Grade 2 is for minor irregularities with the teeth, such as:

  • slightly protruding upper teeth
  • slightly irregular teeth
  • the position of the upper and lower teeth is not entirely symmetrical, such as a mild overbite or underbite, but this does not interfere with the normal function of the teeth

Grade 3

Grade 3 is for more marked irregularities with the teeth that do not usually need treatment for health reasons. For example:

  • upper front teeth that protrude 4mm less than normal
  • the upper teeth are slightly out of position which only interferes with normal function to a minor degree (less than 2mm)
  • irregularly positioned teeth that are 4mm or less out of line
  • the back teeth do not touch each other when the mouth is closed (this is known as an open bite)
  • the lower teeth are overlapped by the upper teeth (this is known as a deep bite), but this does not interfere with normal function

Grade 4

Grade 4 is for severe irregularities with the teeth that need treatment for health reasons. For example:

  • upper front teeth that protrude more than 6mm
  • the position of the upper and lower teeth is more than 2mm out of their normal location in terms of symmetry and is interfering with normal function
  • lower front teeth protrude in front of the upper teeth by more than 3.5mm
  • irregularly positioned teeth that are more than 4mm out of line
  • deep bite that interferes with normal function

Grade 5

Grade 5 is for severe dental health problems, such as:

  • when teeth are unable to come through into the mouth due to an obstruction, crowding, additional teeth or any other cause
  • a large number of missing teeth
  • upper front teeth that protrude by more than 9mm
  • the normal development of the skull and/or jaw has been disrupted, e.g. by a cleft lip and palate (a birth defect where there is a split in the roof of the mouth, the top lip or both)

The British Orthodontic Society’s website has more information about the Index of Orthodontic Treatment Need (IOTN).

NHS treatment is available for grade 4 and grade 5 cases. Grade 3 cases are usually judged on a case-by-case basis. Treatment may be made available if the appearance of a person’s teeth is particularly unattractive.

In some parts of the country there are currently not enough trained NHS orthodontists to meet patient demand. This means that even if your child qualifies for NHS orthodontic treatment, there may be a long waiting list before treatment becomes available.

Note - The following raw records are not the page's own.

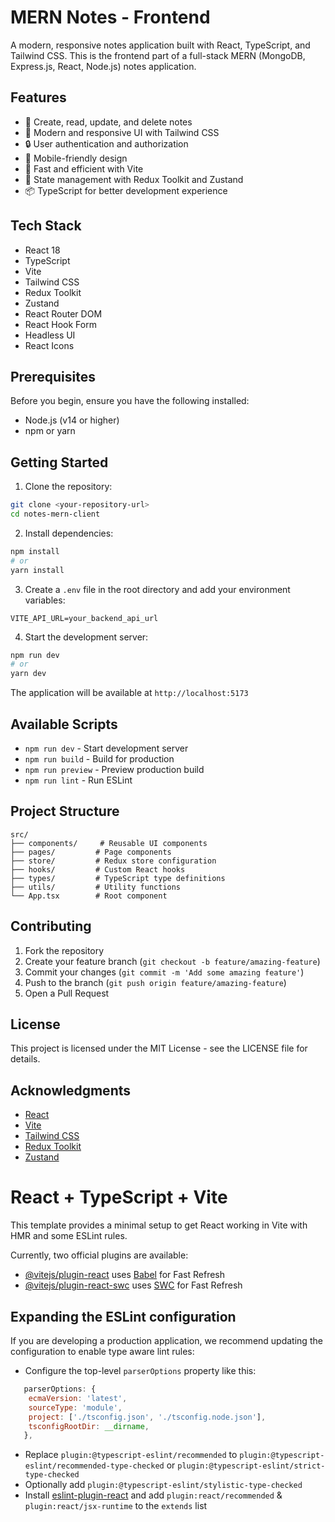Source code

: # MERN Notes - Frontend

A modern, responsive notes application built with React, TypeScript, and Tailwind CSS. This is the frontend part of a full-stack MERN (MongoDB, Express.js, React, Node.js) notes application.

## Features

- 📝 Create, read, update, and delete notes
- 🎨 Modern and responsive UI with Tailwind CSS
- 🔒 User authentication and authorization
- 📱 Mobile-friendly design
- 🚀 Fast and efficient with Vite
- 🔄 State management with Redux Toolkit and Zustand
- 📦 TypeScript for better development experience

## Tech Stack

- React 18
- TypeScript
- Vite
- Tailwind CSS
- Redux Toolkit
- Zustand
- React Router DOM
- React Hook Form
- Headless UI
- React Icons

## Prerequisites

Before you begin, ensure you have the following installed:
- Node.js (v14 or higher)
- npm or yarn

## Getting Started

1. Clone the repository:
```bash
git clone <your-repository-url>
cd notes-mern-client
```

2. Install dependencies:
```bash
npm install
# or
yarn install
```

3. Create a `.env` file in the root directory and add your environment variables:
```env
VITE_API_URL=your_backend_api_url
```

4. Start the development server:
```bash
npm run dev
# or
yarn dev
```

The application will be available at `http://localhost:5173`

## Available Scripts

- `npm run dev` - Start development server
- `npm run build` - Build for production
- `npm run preview` - Preview production build
- `npm run lint` - Run ESLint

## Project Structure

```
src/
├── components/     # Reusable UI components
├── pages/         # Page components
├── store/         # Redux store configuration
├── hooks/         # Custom React hooks
├── types/         # TypeScript type definitions
├── utils/         # Utility functions
└── App.tsx        # Root component
```

## Contributing

1. Fork the repository
2. Create your feature branch (`git checkout -b feature/amazing-feature`)
3. Commit your changes (`git commit -m 'Add some amazing feature'`)
4. Push to the branch (`git push origin feature/amazing-feature`)
5. Open a Pull Request

## License

This project is licensed under the MIT License - see the LICENSE file for details.

## Acknowledgments

- [React](https://reactjs.org/)
- [Vite](https://vitejs.dev/)
- [Tailwind CSS](https://tailwindcss.com/)
- [Redux Toolkit](https://redux-toolkit.js.org/)
- [Zustand](https://github.com/pmndrs/zustand)

# React + TypeScript + Vite

This template provides a minimal setup to get React working in Vite with HMR and some ESLint rules.

Currently, two official plugins are available:

- [@vitejs/plugin-react](https://github.com/vitejs/vite-plugin-react/blob/main/packages/plugin-react/README.md) uses [Babel](https://babeljs.io/) for Fast Refresh
- [@vitejs/plugin-react-swc](https://github.com/vitejs/vite-plugin-react-swc) uses [SWC](https://swc.rs/) for Fast Refresh

## Expanding the ESLint configuration

If you are developing a production application, we recommend updating the configuration to enable type aware lint rules:

- Configure the top-level `parserOptions` property like this:

```js
   parserOptions: {
    ecmaVersion: 'latest',
    sourceType: 'module',
    project: ['./tsconfig.json', './tsconfig.node.json'],
    tsconfigRootDir: __dirname,
   },
```

- Replace `plugin:@typescript-eslint/recommended` to `plugin:@typescript-eslint/recommended-type-checked` or `plugin:@typescript-eslint/strict-type-checked`
- Optionally add `plugin:@typescript-eslint/stylistic-type-checked`
- Install [eslint-plugin-react](https://github.com/jsx-eslint/eslint-plugin-react) and add `plugin:react/recommended` & `plugin:react/jsx-runtime` to the `extends` list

Depending on your local primary care trust (PCT), the waiting time for orthodontic treatment can range from six months to two years.

Private treatment

If you or your child is having orthodontic treatment for purely cosmetic reasons (or you do not want to wait for NHS treatment), you will have to pay for private treatment.

Private orthodontic treatment is widely available but it can be quite expensive. The British Orthodontic Society (BOS) states that fees can vary from £2,000 to £6,000, depending on the complexity of treatment and the type of appliances that are used. However, in very complex cases, the cost of treatment may be even higher.

The BOS has an online service that you can use to find orthodontic treatment in your area. You may either be referred for treatment by your  dentist or you can seek treatment directly (self-referral).